Roy Datz: Designer of Unique Handmade Copper Doors And More

Nancy Ballou

Copper door

Sculpted copper door.

Photograph courtesy of Ray Datz

"I believe my work reflects two generations," reminisces sculptor and artist Roy Datz regarding the copper tooling/embossing he learned from his father who was an odontologist. "He used the old techniques like repoussé. After his death, I took the metal to a higher level as permanent art that lasts a lifetime. He always told me 'Don't forget to sign it!' I honor his memory whenever I show my personally signed collection of handmade, one of a kind copper designs."
Today, Datz purchases copper a couple boxes (250 sheets) at a time from local metal shops for his business, Artistic Doors and More.  "I melt the solder with an oxyacetylene torch because the copper bubbles expand,” explains Datz. “I then hammer and apply acids and green patinas. I use 800 to 900 hits per square foot to make the background copper look thicker. This requires approximately four hours of hammering.” 
Datz has a sentimental attachment to copper as well, and has made the metal his preferred material. 
"My mother said if I wanted to feel closer to my father to grab a piece of copper and work at it---the warm, homey feeling the metal gives me is what I like best,” he says.  “I also like the way it bends, the different tones it provides like bronze copper, black and the variety of patina finishes. It can be as shiny as a new penny."
He creates beautiful front doors using a pin hammering technique  to form the copper to the contours of the door. "I design after I see pictures of the house and then show the client my suggestions. I use my eyes to extend small pictures to any dimension and I create handles closer to the hardware than most so you don't see them from far away. Side panels can be made to match the doors. Scenes chosen by clients are interesting to duplicate and geometric patterns require much measuring. Combinations can be created with single or double garage doors and the copper comes ready to be mounted over existing doors."
Copper door

Sculpted copper door.

Photograph courtesy of Ray Datz

Copper scenes are often inserted onto aluminum gates, then soldered and welded. There are also gates of bronze and copper that can be completed on one side or both.
Datz has three studios. He finishes the work for a few customers at the nearest studio, then ships the orders out. Metal cladding for tables, kitchens, bar areas, planters, and sculptures are just some of his copper offerings. He has designed beautiful back splashes consisting of wood/copper and can custom make any size copper picture ready to be hung in any decor. Oriental screens have four panels of copper sheet mounted on wood and painted with acrylic.
Datz consults with landscape and interior designers for his copper fountains.
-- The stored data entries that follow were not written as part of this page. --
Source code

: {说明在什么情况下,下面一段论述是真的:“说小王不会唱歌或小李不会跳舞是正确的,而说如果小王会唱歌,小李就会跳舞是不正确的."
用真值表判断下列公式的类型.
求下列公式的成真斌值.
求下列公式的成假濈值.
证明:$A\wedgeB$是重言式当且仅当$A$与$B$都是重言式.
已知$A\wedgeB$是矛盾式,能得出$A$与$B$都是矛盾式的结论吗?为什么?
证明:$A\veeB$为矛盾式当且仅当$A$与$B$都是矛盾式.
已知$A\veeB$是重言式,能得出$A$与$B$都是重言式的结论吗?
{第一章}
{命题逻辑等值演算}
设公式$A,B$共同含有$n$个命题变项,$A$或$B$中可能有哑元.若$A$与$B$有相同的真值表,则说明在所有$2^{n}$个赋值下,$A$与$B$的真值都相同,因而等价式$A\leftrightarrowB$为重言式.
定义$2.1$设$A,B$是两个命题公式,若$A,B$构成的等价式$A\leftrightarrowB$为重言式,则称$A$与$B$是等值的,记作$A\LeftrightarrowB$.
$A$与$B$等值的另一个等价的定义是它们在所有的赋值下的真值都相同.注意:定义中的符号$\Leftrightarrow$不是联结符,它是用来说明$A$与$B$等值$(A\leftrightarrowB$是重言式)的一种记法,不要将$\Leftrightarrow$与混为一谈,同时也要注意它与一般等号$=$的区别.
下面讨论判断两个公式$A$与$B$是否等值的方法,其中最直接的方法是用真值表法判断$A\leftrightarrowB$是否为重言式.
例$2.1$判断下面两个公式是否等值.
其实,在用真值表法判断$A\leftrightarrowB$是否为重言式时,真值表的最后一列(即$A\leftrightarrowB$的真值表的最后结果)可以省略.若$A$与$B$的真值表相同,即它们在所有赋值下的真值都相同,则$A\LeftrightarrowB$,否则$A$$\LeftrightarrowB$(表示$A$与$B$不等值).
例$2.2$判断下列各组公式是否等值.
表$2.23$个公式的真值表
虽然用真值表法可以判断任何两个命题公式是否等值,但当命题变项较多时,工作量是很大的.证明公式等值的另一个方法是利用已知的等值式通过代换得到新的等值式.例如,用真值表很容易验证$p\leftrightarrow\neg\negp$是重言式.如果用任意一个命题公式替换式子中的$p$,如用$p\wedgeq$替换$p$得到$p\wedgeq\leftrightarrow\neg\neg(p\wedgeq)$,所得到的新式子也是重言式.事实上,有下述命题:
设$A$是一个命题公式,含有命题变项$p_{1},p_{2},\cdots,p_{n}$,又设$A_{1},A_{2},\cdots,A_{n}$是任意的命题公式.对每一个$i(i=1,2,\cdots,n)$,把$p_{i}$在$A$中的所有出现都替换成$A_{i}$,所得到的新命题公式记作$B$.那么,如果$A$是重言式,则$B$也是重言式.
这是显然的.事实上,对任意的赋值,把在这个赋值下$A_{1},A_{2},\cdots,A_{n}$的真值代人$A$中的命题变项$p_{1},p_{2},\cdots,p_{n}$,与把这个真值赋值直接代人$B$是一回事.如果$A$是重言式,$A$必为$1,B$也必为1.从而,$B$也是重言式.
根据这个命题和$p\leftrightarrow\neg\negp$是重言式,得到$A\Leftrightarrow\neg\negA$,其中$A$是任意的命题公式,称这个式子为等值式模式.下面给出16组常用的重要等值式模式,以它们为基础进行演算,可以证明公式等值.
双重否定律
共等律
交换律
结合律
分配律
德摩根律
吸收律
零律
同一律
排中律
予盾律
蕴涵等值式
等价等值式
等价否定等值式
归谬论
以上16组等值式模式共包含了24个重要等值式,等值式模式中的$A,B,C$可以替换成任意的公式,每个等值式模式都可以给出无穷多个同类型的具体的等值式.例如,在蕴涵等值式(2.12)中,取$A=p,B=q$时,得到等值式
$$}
Some hang from ceilings. "My largest is four stories high and is 6 or 7 inches away from any wall where water falls from copper plate to copper plate,” he says. “I produced a lighting system to illuminate it. Many art projects are big wall designs and 3-D fountains. I put polyurethane on the copper and protect it with two or three coats of resin. For five years I have been making floating fountains and use acid to seal them from the ocean salt. I am working on one with nine panels to be installed in South Beach, Florida."
Currently Datz is involved with a 10-month project in commemoration of the Chilean disaster when miners were trapped for 70 days at 600 meters below the ground. Called Camp Esperanza (Which translates to ‘Hope’ in Spanish), 33 miners were finally rescued. Consisting of a huge sculpture and lighting system, it will be 60' x 35' wide transforming to a fountain. A small scale version will also be at the Santiago Airport. Each piece contains the name of a miner.
Though his preference is copper, Datz also works in other media. Additionally, he is a painter, actor, musician and member of the Screen Actors Guild.